The father said: “How was it in this war, son?”

Joe said: “I don’t know but it’s rougher than the last.”

Joe’s younger brother Anthony said: “How many Germans you kill, Joe?”

Joe said: “Nobody who is a soldier answers that, Tony. You don’t like to talk about it, mostly you don’t even know, the range is big.”

Anthony went over and touched Joe’s empty left sleeve and said: “What happened, Joe?”

For all intents and purposes, “Joe Is Home Now” is a work of fiction derived from fact. In a 1985 interview, Hersey articulated why he felt fiction to be a more powerful tool than journalism for revealing the truth behind tumultuous historical events: “The journalist is always the mediator between the material and the reader, and the reader is always conscious of the journalist interpreting and reporting events…. So, to me, fiction is the more challenging and desirable medium for dealing with the real world than journalism. But there are always things that ask for a direct account while the material is still too hot for fiction. In those cases I resort to reportage.”

“Survival,” Hersey’s stirring 1943
New Yorker
piece that recounted Lieutenant John F. Kennedy’s harrowing tale of survival after his PT boat
was hit by a Japanese destroyer in the South Pacific, was reportage that became the springboard for Kennedy the politician; when Kennedy ran for the House of Representatives for the first time in 1946, his father, Joe, had a hundred thousand copies of the
Reader’s Digest
reprint distributed to voters throughout Boston. It’s a tale that’s almost too good to be true—Kennedy, the stalwart and fearless naval officer, saving the lives of his comrades by virtue of sheer determination and fortitude, relying on keen survival instincts and a bit of good fortune. The story was turned into a best-selling book called
PT 109
and was adapted into a Hollywood film as well, transforming Hersey’s profile in courage into American myth—an unintended and somewhat ironic turn of events for Hersey, whose war reportage tended to focus on the antiheroic.

In late 1945 Hersey traveled to postwar China and Japan in search of stories for both
Life
and
The New Yorker
. Before embarking, he sat down with
The New Yorker’s
managing editor, William Shawn, who suggested that Hersey might want to write about the lives of the survivors of the atomic bombs the United States had dropped on Hiroshima and Nagasaki on August 6 and 9. Shawn believed that a report on the aftereffects of the most cataclysmic event in the history of warfare might alter readers’ perceptions of what had thus far been an abstraction: the mushroom clouds that had led to Japan’s surrender and America’s triumph. In all the thousands of words that had been written about the bomb, not one had actually considered the human factor, an oversight that Shawn couldn’t fathom and wanted to rectify.

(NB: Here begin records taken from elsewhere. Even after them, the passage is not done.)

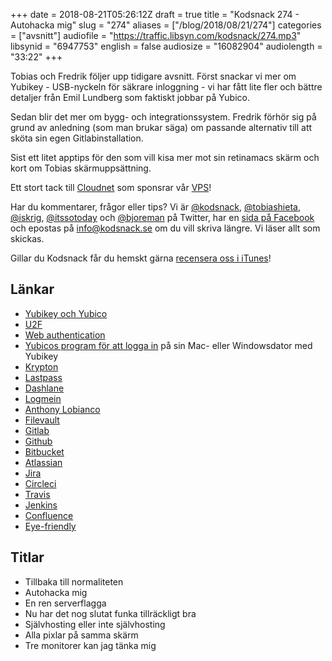 +++
date = 2018-08-21T05:26:12Z
draft = true
title = "Kodsnack 274 - Autohacka mig"
slug = "274"
aliases = ["/blog/2018/08/21/274"]
categories = ["avsnitt"]
audiofile = "https://traffic.libsyn.com/kodsnack/274.mp3"
libsynid = "6947753"
english = false
audiosize = "16082904"
audiolength = "33:22"
+++

Tobias och Fredrik följer upp tidigare avsnitt. Först snackar vi mer om Yubikey - USB-nyckeln för säkrare inloggning - vi har fått lite fler och bättre detaljer från Emil Lundberg som faktiskt jobbar på Yubico.

Sedan blir det mer om bygg- och integrationssystem. Fredrik förhör sig på grund av anledning (som man brukar säga) om passande alternativ till att sköta sin egen Gitlabinstallation.

Sist ett litet apptips för den som vill kisa mer mot sin retinamacs skärm och kort om Tobias skärmuppsättning.

Ett stort tack till [Cloudnet](http://www.cloudnet.se) som sponsrar vår [VPS](http://en.wikipedia.org/wiki/Virtual_private_server)!

Har du kommentarer, frågor eller tips? Vi är [@kodsnack](https://www.twitter.com/kodsnack), [@tobiashieta](https://www.twitter.com/tobiashieta), [@iskrig](https://www.twitter.com/iskrig), [@itssotoday](https://twitter.com/itssotoday) och [@bjoreman](https://www.twitter.com/bjoreman) på Twitter, har en [sida på Facebook](https://www.facebook.com/kodsnack) och epostas på [info@kodsnack.se](mailto:info@kodsnack.se) om du vill skriva längre. Vi läser allt som skickas.

Gillar du Kodsnack får du hemskt gärna [recensera oss i iTunes](http://itunes.apple.com/se/podcast/kodsnack/id561631498?l=en)!

## Länkar ##
* [Yubikey och Yubico](https://www.yubico.com/)
* [U2F](https://en.wikipedia.org/wiki/Universal_2nd_Factor)
* [Web authentication](https://developer.mozilla.org/en-US/docs/Web/API/Web_Authentication_API)
* [Yubicos program för att logga in](https://www.yubico.com/products/services-software/download/computer-logon-tools/) på sin Mac- eller Windowsdator med Yubikey
* [Krypton](https://krypt.co/)
* [Lastpass](https://www.lastpass.com/)
* [Dashlane](https://www.dashlane.com/)
* [Logmein](https://www.logmein.com/)
* [Anthony Lobianco](https://twitter.com/lobnco?lang=sv)
* [Filevault](https://en.wikipedia.org/wiki/FileVault)
* [Gitlab](https://en.wikipedia.org/wiki/GitLab)
* [Github](https://en.wikipedia.org/wiki/GitHub)
* [Bitbucket](https://en.wikipedia.org/wiki/Bitbucket)
* [Atlassian](https://en.wikipedia.org/wiki/Atlassian)
* [Jira](https://en.wikipedia.org/wiki/Jira_%28software%29)
* [Circleci](https://circleci.com/)
* [Travis](https://en.wikipedia.org/wiki/Travis_CI)
* [Jenkins](https://en.wikipedia.org/wiki/Jenkins_%28software%29)
* [Confluence](https://en.wikipedia.org/wiki/Confluence_%28software%29)
* [Eye-friendly](https://bjoreman.com/thoughts/eyeFriendly.html)

## Titlar ##
* Tillbaka till normaliteten
* Autohacka mig
* En ren serverflagga
* Nu har det nog slutat funka tillräckligt bra
* Självhosting eller inte självhosting
* Alla pixlar på samma skärm
* Tre monitorer kan jag tänka mig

Hersey was drawn to the idea of documenting the impact of the bomb “on people rather than on buildings.” But he was unsure how to approach it—how to telescope an enormous tragedy down to human scale. En route from North China to Shanghai on a destroyer, Hersey was bedridden with the flu and was given some reading material by some crew members from the ship’s library. One of the books, Thornton Wilder’s 1927 novel
The Bridge of San Luis Rey
, gave him the narrative template for his Hiroshima story. Hersey was struck by the way Wilder retold a tragedy— in his case, the collapse of a rope suspension bridge in Peru—by focusing on its five victims, tracing their lives backward in time up to the point where their fates are intertwined in a single horrific event.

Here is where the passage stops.